Data records:
————————

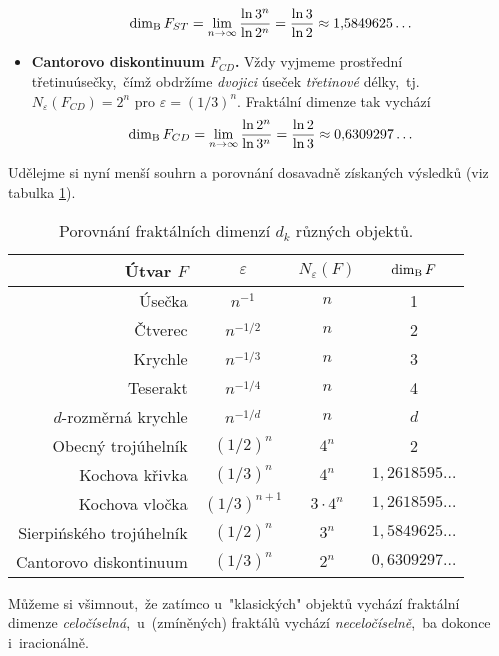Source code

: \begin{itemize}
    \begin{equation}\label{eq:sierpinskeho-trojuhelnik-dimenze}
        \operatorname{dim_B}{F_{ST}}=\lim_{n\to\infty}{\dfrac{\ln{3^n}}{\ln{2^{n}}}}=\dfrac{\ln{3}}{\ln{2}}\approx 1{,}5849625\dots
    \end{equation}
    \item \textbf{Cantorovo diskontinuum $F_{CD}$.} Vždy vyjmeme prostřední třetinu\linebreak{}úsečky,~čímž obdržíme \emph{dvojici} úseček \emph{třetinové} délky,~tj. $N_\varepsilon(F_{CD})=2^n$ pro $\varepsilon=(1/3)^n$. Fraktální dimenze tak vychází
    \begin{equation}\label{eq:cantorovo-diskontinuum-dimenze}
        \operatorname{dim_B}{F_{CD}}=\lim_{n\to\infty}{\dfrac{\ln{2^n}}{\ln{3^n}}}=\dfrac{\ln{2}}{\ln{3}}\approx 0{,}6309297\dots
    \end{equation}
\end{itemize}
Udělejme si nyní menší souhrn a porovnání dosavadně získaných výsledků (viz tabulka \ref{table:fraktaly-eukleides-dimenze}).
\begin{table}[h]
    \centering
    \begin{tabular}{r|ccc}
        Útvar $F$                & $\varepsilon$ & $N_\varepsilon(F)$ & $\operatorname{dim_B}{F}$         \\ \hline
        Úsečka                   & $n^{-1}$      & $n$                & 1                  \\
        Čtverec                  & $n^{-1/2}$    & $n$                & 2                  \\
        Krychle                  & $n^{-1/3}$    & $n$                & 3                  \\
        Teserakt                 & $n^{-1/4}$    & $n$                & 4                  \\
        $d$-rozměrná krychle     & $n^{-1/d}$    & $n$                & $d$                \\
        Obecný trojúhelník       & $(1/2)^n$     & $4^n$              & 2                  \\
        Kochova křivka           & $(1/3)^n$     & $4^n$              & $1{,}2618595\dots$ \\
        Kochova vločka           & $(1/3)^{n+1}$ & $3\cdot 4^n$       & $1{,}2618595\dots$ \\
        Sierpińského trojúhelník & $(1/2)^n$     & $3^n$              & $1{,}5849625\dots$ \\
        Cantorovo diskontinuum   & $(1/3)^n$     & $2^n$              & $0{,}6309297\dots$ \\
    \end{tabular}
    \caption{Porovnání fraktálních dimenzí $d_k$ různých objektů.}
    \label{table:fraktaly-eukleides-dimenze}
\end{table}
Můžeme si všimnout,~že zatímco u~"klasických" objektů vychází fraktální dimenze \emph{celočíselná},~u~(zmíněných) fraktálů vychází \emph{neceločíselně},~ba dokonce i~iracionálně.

————————

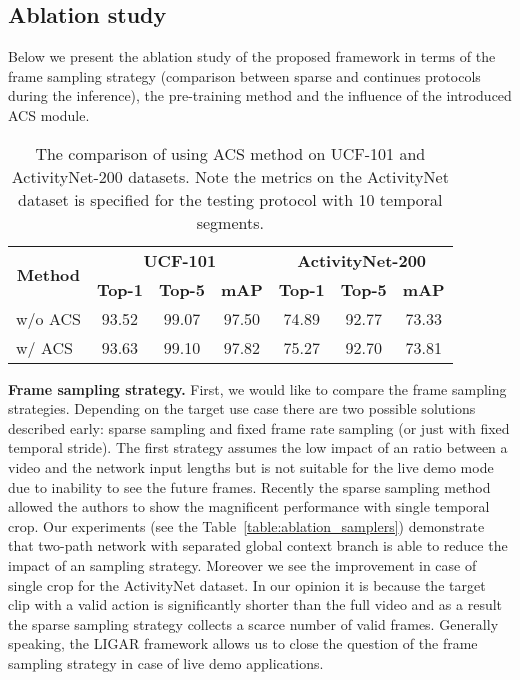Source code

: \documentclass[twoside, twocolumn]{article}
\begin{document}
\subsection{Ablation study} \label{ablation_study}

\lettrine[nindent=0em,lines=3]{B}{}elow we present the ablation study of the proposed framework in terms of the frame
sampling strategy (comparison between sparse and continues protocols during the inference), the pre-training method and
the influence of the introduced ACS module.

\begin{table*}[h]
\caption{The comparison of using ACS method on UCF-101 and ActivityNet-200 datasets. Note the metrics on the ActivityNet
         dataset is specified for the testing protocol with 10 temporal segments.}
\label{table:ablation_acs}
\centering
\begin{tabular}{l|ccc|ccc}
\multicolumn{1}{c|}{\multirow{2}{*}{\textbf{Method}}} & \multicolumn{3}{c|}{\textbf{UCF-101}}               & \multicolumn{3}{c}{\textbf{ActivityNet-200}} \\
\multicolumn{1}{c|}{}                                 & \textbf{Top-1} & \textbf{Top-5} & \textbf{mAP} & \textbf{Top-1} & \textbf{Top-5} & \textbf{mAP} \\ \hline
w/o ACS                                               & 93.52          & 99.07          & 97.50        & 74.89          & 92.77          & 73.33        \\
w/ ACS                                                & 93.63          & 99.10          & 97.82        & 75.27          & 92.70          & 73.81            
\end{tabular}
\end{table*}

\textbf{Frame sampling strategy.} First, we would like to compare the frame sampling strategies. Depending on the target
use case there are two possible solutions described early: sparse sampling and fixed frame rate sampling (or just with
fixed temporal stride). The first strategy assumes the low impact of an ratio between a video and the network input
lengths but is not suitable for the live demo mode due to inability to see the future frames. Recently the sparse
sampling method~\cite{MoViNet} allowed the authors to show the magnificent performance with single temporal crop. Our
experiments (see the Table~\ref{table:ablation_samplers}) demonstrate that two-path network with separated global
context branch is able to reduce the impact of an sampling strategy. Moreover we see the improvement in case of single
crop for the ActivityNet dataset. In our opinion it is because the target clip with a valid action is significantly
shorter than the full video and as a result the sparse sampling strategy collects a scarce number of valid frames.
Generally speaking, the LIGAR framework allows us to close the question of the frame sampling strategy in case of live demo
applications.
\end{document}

————————

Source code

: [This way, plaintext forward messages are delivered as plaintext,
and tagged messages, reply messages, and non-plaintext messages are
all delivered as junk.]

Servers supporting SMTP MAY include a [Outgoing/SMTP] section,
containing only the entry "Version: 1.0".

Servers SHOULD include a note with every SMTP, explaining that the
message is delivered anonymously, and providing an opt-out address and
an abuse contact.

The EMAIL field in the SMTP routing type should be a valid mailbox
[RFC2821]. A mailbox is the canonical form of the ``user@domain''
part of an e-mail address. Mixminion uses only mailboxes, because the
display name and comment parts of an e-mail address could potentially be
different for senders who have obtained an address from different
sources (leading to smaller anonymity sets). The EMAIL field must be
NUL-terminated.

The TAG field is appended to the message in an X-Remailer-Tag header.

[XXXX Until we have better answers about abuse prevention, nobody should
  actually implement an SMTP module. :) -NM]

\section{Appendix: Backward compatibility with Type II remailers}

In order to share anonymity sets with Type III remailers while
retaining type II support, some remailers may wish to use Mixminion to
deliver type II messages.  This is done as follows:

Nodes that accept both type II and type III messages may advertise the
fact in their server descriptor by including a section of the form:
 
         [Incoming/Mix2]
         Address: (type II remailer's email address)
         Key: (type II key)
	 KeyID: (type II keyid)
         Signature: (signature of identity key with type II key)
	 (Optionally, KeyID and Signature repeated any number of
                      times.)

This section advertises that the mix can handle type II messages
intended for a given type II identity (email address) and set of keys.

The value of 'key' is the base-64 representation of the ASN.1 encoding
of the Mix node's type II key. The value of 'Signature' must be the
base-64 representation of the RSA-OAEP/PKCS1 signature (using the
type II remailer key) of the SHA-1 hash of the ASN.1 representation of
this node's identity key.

————————

* **Task statement**
Begin with the line above that has "(Optionally, KeyID and" and continue through the line that has "base-64 representation of the RSA-OAEP/PKCS1", setting each one down exactly. Stop there.

* **Problem solution**
	 (Optionally, KeyID and Signature repeated any number of
                      times.)

This section advertises that the mix can handle type II messages
intended for a given type II identity (email address) and set of keys.

The value of 'key' is the base-64 representation of the ASN.1 encoding
of the Mix node's type II key. The value of 'Signature' must be the
base-64 representation of the RSA-OAEP/PKCS1 signature (using the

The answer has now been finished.